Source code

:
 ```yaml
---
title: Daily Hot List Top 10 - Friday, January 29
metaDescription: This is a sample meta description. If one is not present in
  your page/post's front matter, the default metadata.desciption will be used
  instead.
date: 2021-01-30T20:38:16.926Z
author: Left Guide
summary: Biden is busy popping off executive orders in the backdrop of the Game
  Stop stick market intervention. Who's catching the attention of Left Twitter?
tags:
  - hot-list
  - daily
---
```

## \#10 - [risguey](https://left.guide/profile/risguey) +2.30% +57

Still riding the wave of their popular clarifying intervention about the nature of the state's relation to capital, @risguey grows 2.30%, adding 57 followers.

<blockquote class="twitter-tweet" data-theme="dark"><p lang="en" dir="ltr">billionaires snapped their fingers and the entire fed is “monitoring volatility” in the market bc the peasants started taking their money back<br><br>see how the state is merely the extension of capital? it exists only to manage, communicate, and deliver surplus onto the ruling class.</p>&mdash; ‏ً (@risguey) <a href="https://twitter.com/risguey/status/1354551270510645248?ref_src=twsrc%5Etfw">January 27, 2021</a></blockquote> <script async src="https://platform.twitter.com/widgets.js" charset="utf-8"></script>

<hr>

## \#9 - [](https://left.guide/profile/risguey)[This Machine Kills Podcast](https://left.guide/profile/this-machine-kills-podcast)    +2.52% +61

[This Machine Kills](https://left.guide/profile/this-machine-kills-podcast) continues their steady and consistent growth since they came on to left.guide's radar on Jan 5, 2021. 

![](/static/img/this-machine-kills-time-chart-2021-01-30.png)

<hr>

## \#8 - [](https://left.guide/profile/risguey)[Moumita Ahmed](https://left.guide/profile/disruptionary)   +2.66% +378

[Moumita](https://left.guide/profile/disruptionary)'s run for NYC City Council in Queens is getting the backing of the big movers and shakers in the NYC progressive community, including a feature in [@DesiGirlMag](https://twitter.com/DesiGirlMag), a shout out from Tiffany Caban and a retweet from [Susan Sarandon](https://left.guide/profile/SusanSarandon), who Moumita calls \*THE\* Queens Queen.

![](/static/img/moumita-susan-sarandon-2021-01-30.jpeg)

________

Required work
In the data above, how many lines hold the string "intervention"? Give the number by itself.

Task solution
2